Uwaga: ten wpis powstał dawno temu. Istnieje spora szansa, że nie odzwierciedla obecnych poglądów i opinii autora.
Chyba za długo używam ciągle tego samego klienta Jabbera, bo kusi mnie, żeby spróbować czegoś nowego. Mam na oku dwie sztuki, jedna to odświeżony staroć, a druga to całkowita świeżynka. Obie oczywiście są gnomowate.
Świeżynkę znalazłem dzięki wpisowi na Amused Jogger. Nazywa się Colligo i jest klonem Google Talka. Wygląda tak:
Więcej zrzutów możecie zobaczyć na blogu autora, Kennetha Christiansena, tam też można wyłuskać trochę informacji o tym kliencie.

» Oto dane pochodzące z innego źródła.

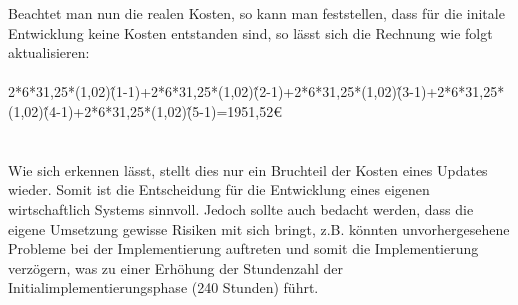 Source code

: Beachtet man nun die realen Kosten, so kann man feststellen, dass für die initale Entwicklung keine Kosten entstanden sind, so lässt sich die Rechnung wie folgt aktualisieren:\\
\\
2*6*31,25*(1,02)\^(1-1)+2*6*31,25*(1,02)\^(2-1)+2*6*31,25*(1,02)\^(3-1)+2*6*31,25*(1,02)\^(4-1)+2*6*31,25*(1,02)\^(5-1)=1951,52€\\
\\
\\
Wie sich erkennen lässt, stellt dies nur ein Bruchteil der Kosten eines Updates wieder.
Somit ist die Entscheidung für die Entwicklung eines eigenen wirtschaftlich Systems sinnvoll.
Jedoch sollte auch bedacht werden, dass die eigene Umsetzung gewisse Risiken mit sich bringt, z.B. könnten unvorhergesehene Probleme bei der Implementierung auftreten und somit die Implementierung verzögern, was zu einer Erhöhung der Stundenzahl der Initialimplementierungsphase (240 Stunden) führt.\\
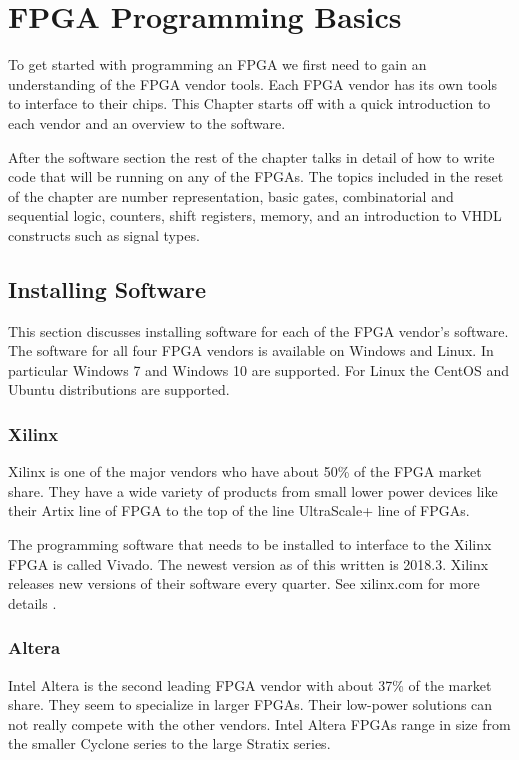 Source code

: \chapter{FPGA Programming Basics}

To get started with programming an \ac{FPGA} we first need to gain an understanding of the \ac{FPGA} vendor tools. Each \ac{FPGA} vendor has its own tools to interface to their chips. This Chapter starts off with a quick introduction to each vendor and an overview to the software. 

After the software section the rest of the chapter talks in detail of how to write code that will be running on any of the \ac{FPGA}s. The topics included in the reset of the chapter are number representation, basic gates, combinatorial and sequential logic, counters, shift registers, memory, and an introduction to \ac{VHDL} constructs such as signal types. 
	
\section{Installing Software}

This section discusses installing software for each of the \ac{FPGA} vendor's software. The software for all four \ac{FPGA} vendors is available on Windows and Linux. In particular Windows 7 and Windows 10 are supported. For Linux the CentOS and Ubuntu distributions are supported. 
	
\subsection{Xilinx}

Xilinx is one of the major vendors who have about 50\% of the \ac{FPGA} market share. They have a wide variety of products from small lower power devices like their Artix line of \ac{FPGA} to the top of the line UltraScale+ line of \ac{FPGA}s.

The programming software that needs to be installed to interface to the Xilinx \ac{FPGA} is called Vivado. The newest version as of this written is 2018.3. Xilinx releases new versions of their software every quarter. See xilinx.com for more details \cite{xilref}. 	
	
\subsection{Altera}

Intel Altera is the second leading \ac{FPGA} vendor with about 37\% of the market share. They seem to specialize in larger \ac{FPGA}s. Their low-power solutions can not really compete with the other vendors. Intel Altera \ac{FPGA}s range in size from the smaller Cyclone series to the large Stratix series.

Odświeżony staroć, to jak można się było spodziewać Gaim Pidgin. Wielokrotnie podchodziłem do tego komunikatora, ale najczęściej odpadał, przez fatalne GUI. Ostatnio nasłuchałem się na linuksowym MUC-u o wielu poprawkach takich jak zmniejszenie koszmarnie wielkich ikon na rosterze. Nie za bardzo w to wszystko wierzyłem, aż trafiłem w sieci na ten zrzut:
Jego większa wersja jest dostępna tutaj. Muszę przyznać, że nowy wygląd Pidgina zrobił na mnie wrażenie i czekam na wersję 2.0 żeby móc samemu go obadać.